How to Recognize Signs of Dry Rot in Your Home, & How to Fix It
April 30, 2016
April 30, 2016
Most homeowners have seen “dry rot” – a condition where wooden siding, beams, and other wooden parts of a house become weak and brittle – but many don’t understand the causes of dry rot, or how to protect against it.
Dry rot is caused by a wood-destroying fungus that can move through other materials, enabling it to reach protected wood as well as wood exposed to the elements. Despite its name, dry rot actually requires a significant amount of moisture (in the wood) to establish itself, and is most common in wet or humid environments, both inside and outside the home. The fungus can cause significant structural damage if allowed to spread unchecked, and recognizing dry rot early can avoid thousands of dollars in costly repairs.
Here are some common signs of dry rot infestation in wooden surfaces:
- Damp, Musty Odors. Dry rot occurs most commonly in wet or humid areas, because the dry rot fungus requires a damp environment to thrive. Damp or musty odors emanating from wooden surfaces can indicate fungal growth.

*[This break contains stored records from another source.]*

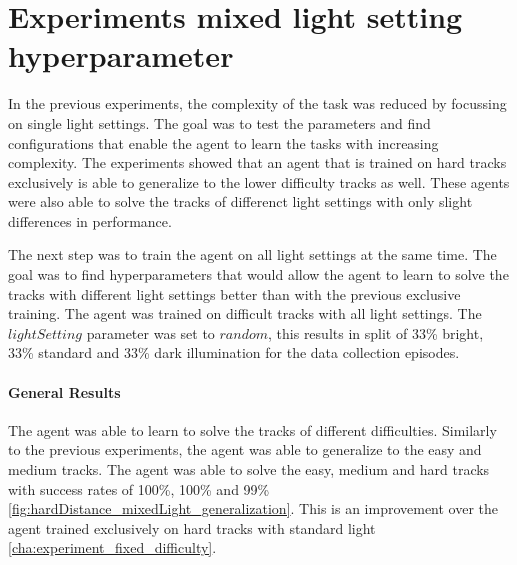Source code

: 
\section{Experiments mixed light setting hyperparameter}
\label{cha:experiment_mixed_light}

In the previous experiments, the complexity of the task was reduced by focussing on single light settings. The goal was to test the parameters and find configurations that enable the agent to learn the tasks with increasing complexity. The experiments showed that an agent that is trained on hard tracks exclusively is able to generalize to the lower difficulty tracks as well. These agents were also able to solve the tracks of differenct light settings with only slight differences in performance.


The next step was to train the agent on all light settings at the same time. The goal was to find hyperparameters that would allow the agent to learn to solve the tracks with different light settings better than with the previous exclusive training. The agent was trained on difficult tracks with all light settings. The $lightSetting$ parameter was set to $random$, this results in split of 33\% bright, 33\% standard and 33\% dark illumination for the data collection episodes.

\paragraph{General Results}
The agent was able to learn to solve the tracks of different difficulties. Similarly to the previous experiments, the agent was able to generalize to the easy and medium tracks. The agent was able to solve the easy, medium and hard tracks with success rates of 100\%, 100\% and 99\% \ref{fig:hardDistance_mixedLight_generalization}. This is an improvement over the agent trained exclusively on hard tracks with standard light \ref{cha:experiment_fixed_difficulty}.


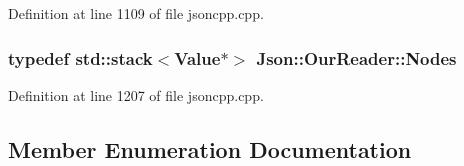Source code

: Definition at line 1109 of file jsoncpp.\+cpp.

\subsubsection[{\texorpdfstring{Nodes}{Nodes}}]{\setlength{\rightskip}{0pt plus 5cm}typedef std\+::stack$<$Value$\ast$$>$ {\bf Json\+::\+Our\+Reader\+::\+Nodes}\hspace{0.3cm}{\ttfamily [private]}}\hypertarget{class_json_1_1_our_reader_a8480a5ef159cee3a090f96358414d8d3}{}\label{class_json_1_1_our_reader_a8480a5ef159cee3a090f96358414d8d3}


Definition at line 1207 of file jsoncpp.\+cpp.



\subsection{Member Enumeration Documentation}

- Brown, red, or grey “skin” on wooden surfaces (with or without thread-like strand or fiber growth). If you notice anything growing on the wooden portions of your home, especially growths that look like mold, mushroomsor “skin,” contact a dry rot expert immediately.
- Shrunken, cracked, or darkened wood. If wooden surfaces inside or outside your home begin to look unusual, especially if the wood appears shrunken or darkened, dry rot may be present.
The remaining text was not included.